O protagonista de "Morte em Veneza"
é um escritor de meia-idade, Gustav von Aschenbach,
que se apaixona, em Veneza, por um rapaz de 14 anos. Apesar
de lhe faltar o ânimo para sequer dirigir a palavra
ao adolescente, deixa que ele se torne o centro da sua existência
e sacrifica-lhe todas as convicções morais e
estéticas pelas quais norteara a sua regrada vida burguesa.
As circunstâncias biográficas
que Mann transpõe para a sua narração
da tragédia de Aschenbach são conhecidas. Em
Maio de 1911, acompanhado da sua mulher, Katia, o escritor
passou alguns dias em Veneza. Tal como o protagonista de "Morte
em Veneza", chegaram de "vaporetto", e, tal
como Thomas Mann descreve na novela, ia a bordo "um velho
vestido e maquilhado de forma escandalosa, rodeado de rapazes
que faziam muito barulho e diziam asneiras". As palavra
são de Katharina Mann, que, nas suas memórias,
sublinha outras coincidências entre a realidade e a
ficção: desde o gondoleiro que desaparece sem
receber o preço da passagem, porque trabalha sem licença,
passando pelo funcionário inglês da agência
de turismo que os avisa da epidemia de cólera, até
ao encontro com Tadzio. "Um rapaz de cerca de treze anos,
encantador, belo como o dia, sempre vestido com um fato de
marinheiro". Assim o descreve a mulher de Thomas Mann,
que confirma que o marido "sentiu um fascínio
imediato por esse adolescente e não cessava de o observar
na praia", embora, acrescenta, "não o tenha
seguido por toda a cidade", como Aschenbach fará
na novela.
Mas, ao contrário do seu herói,
o romancista abandona Veneza quando toma conhecimento de que
a cólera alastra. Também não dispunha,
é certo, da razão que levou Aschenbach a permanecer,
uma vez que o Tadzio real já tinha abandonado a cidade
na véspera.
Mais de meio século após este
encontro, a filha de Thomas Mann, Erika, recebe uma carta
de um aristocrata polaco, Wladyslaw Moes, que lhe dá
conta do divertido espanto que sentiu quando lhe chegou às
mãos, oferecida por pessoa amiga, uma versão
polaca de "Morte em Veneza". Explicando não
ter a menor dúvida de que o Tadzio do livro é
ele próprio, reconhece a precisão com que Mann
descreve toda a sua família. Investigações
posteriormente levadas a cabo por um tradutor polaco da obra
de Thomas Mann, Andrezj Doegewski, e pelo autor britânico
Gilbert Adair, parecem confirmar a reivindicação
de Moes, que tinha 11 anos - e não 14, como o Tadzio
da novela - quando atraiu a atenção do romancista.

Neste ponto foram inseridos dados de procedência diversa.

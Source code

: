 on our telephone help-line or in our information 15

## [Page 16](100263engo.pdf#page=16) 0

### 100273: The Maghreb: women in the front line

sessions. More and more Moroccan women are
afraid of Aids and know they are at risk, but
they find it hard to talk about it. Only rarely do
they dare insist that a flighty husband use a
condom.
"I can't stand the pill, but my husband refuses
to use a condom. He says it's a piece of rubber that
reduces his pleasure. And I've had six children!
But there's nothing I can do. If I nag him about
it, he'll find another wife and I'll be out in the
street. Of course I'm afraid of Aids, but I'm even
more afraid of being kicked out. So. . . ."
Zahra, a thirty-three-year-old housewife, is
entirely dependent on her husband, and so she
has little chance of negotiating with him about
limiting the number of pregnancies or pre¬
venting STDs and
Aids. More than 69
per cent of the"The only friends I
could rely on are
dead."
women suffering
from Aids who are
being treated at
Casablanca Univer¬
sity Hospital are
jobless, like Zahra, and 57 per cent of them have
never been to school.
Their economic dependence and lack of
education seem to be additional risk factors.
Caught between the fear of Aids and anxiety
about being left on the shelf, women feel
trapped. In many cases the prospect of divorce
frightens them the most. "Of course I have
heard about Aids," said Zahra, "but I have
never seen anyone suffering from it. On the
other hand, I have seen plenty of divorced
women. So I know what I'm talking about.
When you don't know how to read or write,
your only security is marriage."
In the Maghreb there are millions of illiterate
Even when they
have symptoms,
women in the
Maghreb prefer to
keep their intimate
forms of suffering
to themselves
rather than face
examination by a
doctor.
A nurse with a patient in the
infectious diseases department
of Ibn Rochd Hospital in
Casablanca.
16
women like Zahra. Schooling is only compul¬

A partir destas informações biográficas,
tender-se-ia a identificar Gustav von Aschenbach com o próprio
Thomas Mann, o que seria uma dedução apressada.
Sem dúvida que existe uma forte dimensão autobiográfica
nesta novela, como, de resto, em várias outras obras
de Thomas Mann, com destaque para "Doutor Fausto"
(1947). Mas o compósito Aschenbach tem também
traços de Goethe - o episódio da paixão
tardia do poeta por uma jovem de 17 anos terá sido,
segundo o próprio Mann, uma das fontes de inspiração
iniciais de "Morte em Veneza - e do compositor Gustav
Mahler, cujo nome próprio partilha. No filme de Visconti
(ver texto ao lado), o protagonista é um compositor
que tendemos a identificar com Mahler, dada a presença
obsessiva da sua música na banda sonora.
Yourcenar aplica a Mann o termo "realismo
filosófico" para sublinhar o modo como, na sua
obra, "o instante histórico se vai unindo cada
vez mais explicitamente a uma noção cósmica
de eternidade. "Morte em Veneza" não foge
à regra. No dividido Aschenbach digladiam-se duas perenes
e contraditórias pulsões do humano. Um tema
que Herman Hesse retomará em "Demian" (1919)
- romance pelo qual Thomas Mann expressou a sua admiração
- e em "Narciso e Goldmundo" (1930), onde o asceta
e racional Narciso e o instintivo e sensual Goldmundo são
duas faces da mesma personagem.
O modo como Mann, ao longo da novela, nos reenvia
constantemente para figuras e episódios da mitologia
grega, não só amplifica o drama pessoal de Aschenbach,
como reforça a sensação da sua impotência
perante um destino que vem sendo repetidamente cumprido desde
tempos imemoriais.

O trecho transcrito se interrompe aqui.